A la différence qu’ailleurs, le devenir de l’Enseignement technique est une priorité majeure. Il faut dire que si la communauté de l’Enseignement technique s’inquiète beaucoup des changements intervenus ces dernières années, l’incertitude sur la stabilité de leur poste de travail affole sérieusement les professeurs. Mais doit-on nous inquiéter seulement sur le devenir des enseignants ? Partant de mon expérience en qualité de professeur technique, professeur chef d’atelier, professeur chef de travaux, de formateur puis de directeur régional de deux antennes du CAMEMD durant les quatre dernières années de ma carrière - années durant lesquelles j’ai effectué plusieurs missions à l’étranger (Italie, France, Espagne, Angleterre) -, j’ai pensé pouvoir exprimer là un avis de terrain, espérant apporter une modeste contribution à l’éclaircissement de ce pan très important, pour ne pas dire vital pour l’avenir de notre éducation et, par extension, de notre industrie nationale. En l’absence de communication et d’informations concernant les motivations ainsi que les modalités du transfert de l’E.T. à la Formation professionnelle, j’ai inventorié une série de questions ou de préoccupations relatives à l’E.T., auxquelles j’ai essayé d’apporter un embryon de réponse.
- Quel est l’état de l’Enseignement technique de notre pays aujourd’hui ?
- Pourquoi des changements ?
- Comment et sur quels critères sont élaborés les programmes et les horaires et par qui ?
- Qu’est-ce qui a changé dans le monde et qui influe directement sur l’E.T.?
- A-t-on tenu compte de l’élément éducatif de l’élève futur ingénieur, futur technicien ou simple ouvrier ?

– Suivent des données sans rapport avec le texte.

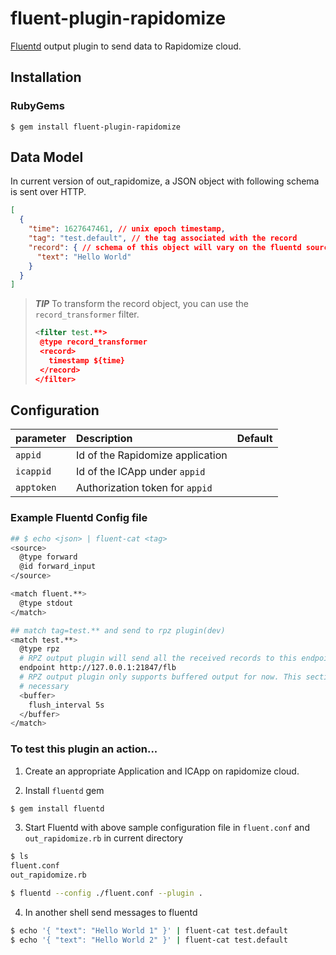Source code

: # fluent-plugin-rapidomize
[Fluentd](https://fluentd.org/) output plugin to send data to Rapidomize cloud.

## Installation
### RubyGems
```
$ gem install fluent-plugin-rapidomize
```

## Data Model

In current version of out_rapidomize, a JSON object with following schema is sent over HTTP.

```json
[
  {
    "time": 1627647461, // unix epoch timestamp,
    "tag": "test.default", // the tag associated with the record
    "record": { // schema of this object will vary on the fluentd source type
      "text": "Hello World" 
    }
  }
]
```

> *__TIP__* To transform the record object, you can use the `record_transformer` filter.
> ```xml
> <filter test.**>
>  @type record_transformer
>  <record>
>    timestamp ${time}
>  </record>
> </filter>
> ```

## Configuration
| parameter | Description | Default |
|:----------|:------------|:--------|
| `appid`| Id of the Rapidomize application | |
| `icappid` | Id of the ICApp under `appid` | |
| `apptoken` | Authorization token for `appid` | |

### Example Fluentd Config file
```bash
## $ echo <json> | fluent-cat <tag>
<source>
  @type forward
  @id forward_input
</source>

<match fluent.**>
  @type stdout
</match>

## match tag=test.** and send to rpz plugin(dev)
<match test.**>
  @type rpz
  # RPZ output plugin will send all the received records to this endpoint
  endpoint http://127.0.0.1:21847/flb
  # RPZ output plugin only supports buffered output for now. This section is
  # necessary
  <buffer>
    flush_interval 5s
  </buffer>
</match>
```

### To test this plugin an action...

1. Create an appropriate Application and ICApp on rapidomize cloud. 

2. Install `fluentd` gem
```sh
$ gem install fluentd
```

3. Start Fluentd with above sample configuration file in `fluent.conf` and `out_rapidomize.rb` in current directory
```sh
$ ls
fluent.conf 
out_rapidomize.rb

$ fluentd --config ./fluent.conf --plugin .
```

4. In another shell send messages to fluentd 
```sh
$ echo '{ "text": "Hello World 1" }' | fluent-cat test.default
$ echo '{ "text": "Hello World 2" }' | fluent-cat test.default
```
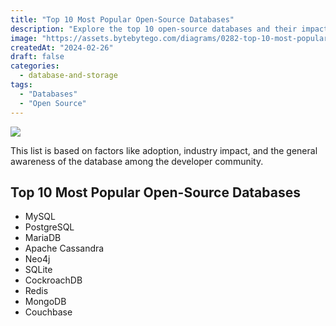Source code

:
```yaml
---
title: "Top 10 Most Popular Open-Source Databases"
description: "Explore the top 10 open-source databases and their impact."
image: "https://assets.bytebytego.com/diagrams/0282-top-10-most-popular-open-source-databases.png"
createdAt: "2024-02-26"
draft: false
categories:
  - database-and-storage
tags:
  - "Databases"
  - "Open Source"
---
```


![](https://assets.bytebytego.com/diagrams/0282-top-10-most-popular-open-source-databases.png)

This list is based on factors like adoption, industry impact, and the general awareness of the database among the developer community.

## Top 10 Most Popular Open-Source Databases

*   MySQL
*   PostgreSQL
*   MariaDB
*   Apache Cassandra
*   Neo4j
*   SQLite
*   CockroachDB
*   Redis
*   MongoDB
*   Couchbase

- A-t-on simplement tenu compte de notre milieu industriel et plus généralement de notre marché du travail ? A mon humble avis, il me semble que non. Et c’est ce qui a motivé cette réflexion.
BREF HISTORIQUE
L’Enseignement technique a réellement vu le jour en Algérie dans les années vingt avec la création des écoles professionnelles. La formation des ouvriers se faisant jusqu’alors sur le tas dans les ateliers et usines privés; puis à la fin des années trente, avec la création des centres de formation professionnelle des adultes (pour soutenir l’industrie de guerre). Ces écoles et centres étaient chargés de former, à travers un enseignement axé essentiellement sur la formation pratique, les ouvriers destinés aux rares petites usines ou entreprises implantées dans les grands centres ou aux ateliers de réparation de matériel agricole. Ces établissements accueillaient principalement des enfants de colons et quelques enfants de privilégiés algériens. Ceux-ci sont plus facilement orientés vers la formation professionnelle que vers les écoles professionnelles.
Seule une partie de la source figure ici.